You can think of it as a hub with clearly labeled switches.
Inventory System Config¶
This part defines what inventories are, not how they look. It basically defines Inventory Rules.
Here you decide things like:
- Which types of inventories exist (player, NPC, storage, loot, etc.)
- What item Categories exist
- What item Rarities exist
- How notifications should behave
Note
Nothing visual is defined here.
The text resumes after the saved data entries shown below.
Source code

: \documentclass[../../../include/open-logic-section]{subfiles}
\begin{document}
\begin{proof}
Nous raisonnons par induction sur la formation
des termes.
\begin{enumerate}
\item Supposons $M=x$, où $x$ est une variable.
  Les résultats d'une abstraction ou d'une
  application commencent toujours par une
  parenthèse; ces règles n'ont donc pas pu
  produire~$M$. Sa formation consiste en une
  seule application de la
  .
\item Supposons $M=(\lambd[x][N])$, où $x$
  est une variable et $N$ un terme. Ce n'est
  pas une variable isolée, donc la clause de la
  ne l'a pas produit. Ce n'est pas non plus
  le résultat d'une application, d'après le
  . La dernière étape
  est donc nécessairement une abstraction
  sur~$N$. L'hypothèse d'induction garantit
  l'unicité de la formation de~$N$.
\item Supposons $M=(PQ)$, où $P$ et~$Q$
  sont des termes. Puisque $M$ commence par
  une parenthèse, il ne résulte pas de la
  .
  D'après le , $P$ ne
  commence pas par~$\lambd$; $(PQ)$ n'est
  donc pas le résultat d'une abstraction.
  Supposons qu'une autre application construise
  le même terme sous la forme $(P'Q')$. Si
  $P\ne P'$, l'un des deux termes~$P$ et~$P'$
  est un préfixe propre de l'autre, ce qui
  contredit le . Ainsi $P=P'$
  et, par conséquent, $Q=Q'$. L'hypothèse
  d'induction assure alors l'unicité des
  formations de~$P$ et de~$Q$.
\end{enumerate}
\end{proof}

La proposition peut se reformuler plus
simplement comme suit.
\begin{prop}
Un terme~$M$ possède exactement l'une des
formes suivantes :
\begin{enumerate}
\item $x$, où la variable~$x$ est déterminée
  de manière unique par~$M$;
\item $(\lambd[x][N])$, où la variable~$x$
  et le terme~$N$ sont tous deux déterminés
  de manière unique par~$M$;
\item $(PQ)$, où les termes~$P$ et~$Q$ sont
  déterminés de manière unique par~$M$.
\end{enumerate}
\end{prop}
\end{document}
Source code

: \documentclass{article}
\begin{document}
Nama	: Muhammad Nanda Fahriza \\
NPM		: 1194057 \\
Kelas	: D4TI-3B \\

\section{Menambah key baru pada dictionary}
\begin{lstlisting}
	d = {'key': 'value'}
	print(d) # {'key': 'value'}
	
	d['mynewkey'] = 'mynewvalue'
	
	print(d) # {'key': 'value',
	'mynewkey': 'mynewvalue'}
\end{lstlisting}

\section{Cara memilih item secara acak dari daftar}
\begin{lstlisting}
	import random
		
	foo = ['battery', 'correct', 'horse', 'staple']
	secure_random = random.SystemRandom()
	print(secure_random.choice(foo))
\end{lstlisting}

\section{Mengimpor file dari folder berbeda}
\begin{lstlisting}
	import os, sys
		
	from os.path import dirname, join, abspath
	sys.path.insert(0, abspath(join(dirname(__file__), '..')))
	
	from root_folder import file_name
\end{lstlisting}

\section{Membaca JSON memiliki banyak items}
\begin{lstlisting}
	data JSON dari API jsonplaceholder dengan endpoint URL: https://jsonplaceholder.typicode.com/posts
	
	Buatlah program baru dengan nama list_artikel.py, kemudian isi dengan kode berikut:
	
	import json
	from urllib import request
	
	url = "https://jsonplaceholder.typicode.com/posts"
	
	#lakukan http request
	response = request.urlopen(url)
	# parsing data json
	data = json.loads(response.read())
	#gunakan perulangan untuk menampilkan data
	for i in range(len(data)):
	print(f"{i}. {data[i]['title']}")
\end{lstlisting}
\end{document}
This is pure game logic and structure.
Inventory UI Configuration¶
This part defines how the inventory is presented to the player.
It controls:
- How the inventory is laid out on screen
- How categories and items are visually represented
- How interactions feel (feedback, highlights, responses)
- How UI elements are connected together
Info
Designers usually spend most of their time here.
Warning
No gameplay rules are changed here – only presentation and interaction.
Equipment Configuration¶
Equipment configuration defines what can be equipped and where.
Here you describe:
- Which equipment slots exist
- What kind of items can go into each slot
Tip
Inventory answers what you own.
Equipment answers what you can actively use.
Templates & Preview Settings¶
These configurations support advanced workflows, previews, and special interactions.
They are mainly used to:
- Drive interactive widgets
- Transfer data between systems
- Control how items are previewed in the editor or UI
Note
You usually set these up once and rarely touch them again.
Editor Configuration Layer¶
Editor-only
Nothing here affects the final game build.
This layer exists purely to make your authoring experience better.
It controls things like:
- How editor pages are organized
- Shared styles used by tools
- Shared scripts used by editor widgets
If something feels nicer to work with in the editor, it probably comes from here.
Why the System Is Built This Way¶
Intentional design
Complexity is split so that each part stays understandable.
- Gameplay rules stay clean and predictable
- Visual design stays flexible
- Tools can evolve without breaking gameplay
- Designers work with concepts, not code
This structure may look large, but it scales gracefully – from small projects to very complex ones.